Problem description. Your task is to copy every line below that contains the word "RichIke".

Saved entries
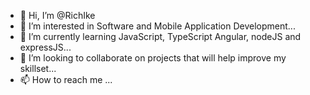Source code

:- 👋 Hi, I’m @RichIke
- 👀 I’m interested in Software and Mobile Application Development...
- 🌱 I’m currently learning JavaScript, TypeScript Angular, nodeJS and expressJS...
- 💞️ I’m looking to collaborate on projects that will help improve my skillset...
- 📫 How to reach me ...

<!---
RichIke/RichIke is a ✨ special ✨ repository because its `README.md` (this file) appears on your GitHub profile.
You can click the Preview link to take a look at your changes.
--->
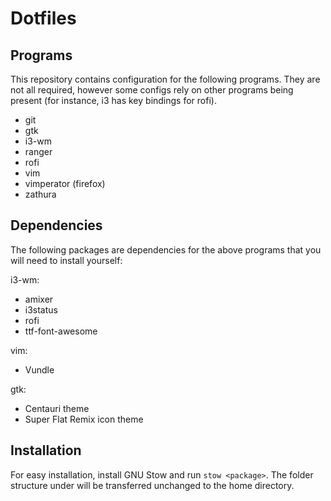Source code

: Dotfiles
========

Programs
--------

This repository contains configuration for the following programs. They are
not all required, however some configs rely on other programs being present
(for instance, i3 has key bindings for rofi).

* git
* gtk
* i3-wm
* ranger
* rofi
* vim
* vimperator (firefox)
* zathura

Dependencies
------------

The following packages are dependencies for the above programs that you will
need to install yourself:

i3-wm:

* amixer
* i3status
* rofi
* ttf-font-awesome

vim:

* Vundle

gtk:

* Centauri theme
* Super Flat Remix icon theme

Installation
------------

For easy installation, install GNU Stow and run `stow <package>`. The folder
structure under <package> will be transferred unchanged to the home directory.

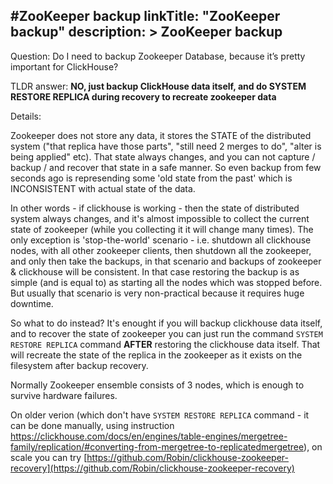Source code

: #ZooKeeper backup
linkTitle: "ZooKeeper backup"
description: >
    ZooKeeper backup
---

Question: Do I need to backup Zookeeper Database, because it’s pretty important for ClickHouse?

TLDR answer: **NO, just backup ClickHouse data itself, and do SYSTEM RESTORE REPLICA during recovery to recreate zookeeper data**

Details:

Zookeeper does not store any data, it stores the STATE of the distributed system ("that replica have those parts", "still need 2 merges to do", "alter is being applied" etc). That state always changes, and you can not capture / backup / and recover that state in a safe manner. So even backup from few seconds ago is represending some 'old state from the past' which is INCONSISTENT with actual state of the data.

In other words - if clickhouse is working - then the state of distributed system always changes, and it's almost impossible to collect the current state of zookeeper (while you collecting it it will change many times). The only exception is 'stop-the-world' scenario - i.e. shutdown all clickhouse nodes, with all other zookeeper clients, then shutdown all the zookeeper, and only then take the backups, in that scenario and backups of zookeeper & clickhouse will be consistent. In that case restoring the backup is as simple (and is equal to) as starting all the nodes which was stopped before. But usually that scenario is very non-practical because it requires huge downtime.

So what to do instead? It's enought if you will backup clickhouse data itself, and to recover the state of zookeeper you can just run the command `SYSTEM RESTORE REPLICA` command **AFTER** restoring the clickhouse data itself. That will recreate the state of the replica in the zookeeper as it exists on the filesystem after backup recovery.

Normally Zookeeper ensemble consists of 3 nodes, which is enough to survive hardware failures.

On older verion (which don't have `SYSTEM RESTORE REPLICA` command  - it can be done manually, using instruction https://clickhouse.com/docs/en/engines/table-engines/mergetree-family/replication/#converting-from-mergetree-to-replicatedmergetree), on scale you can try [https://github.com/Robin/clickhouse-zookeeper-recovery](https://github.com/Robin/clickhouse-zookeeper-recovery)
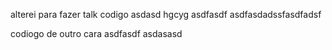 alterei para fazer talk codigo asdasd hgcyg asdfasdf asdfasdadssfasdfadsf


codiogo de outro cara
asdfasdf
asdasasd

Solution for this exercise.
:- 👋 Hi, I’m @RichIke
RichIke/RichIke is a ✨ special ✨ repository because its `README.md` (this file) appears on your GitHub profile.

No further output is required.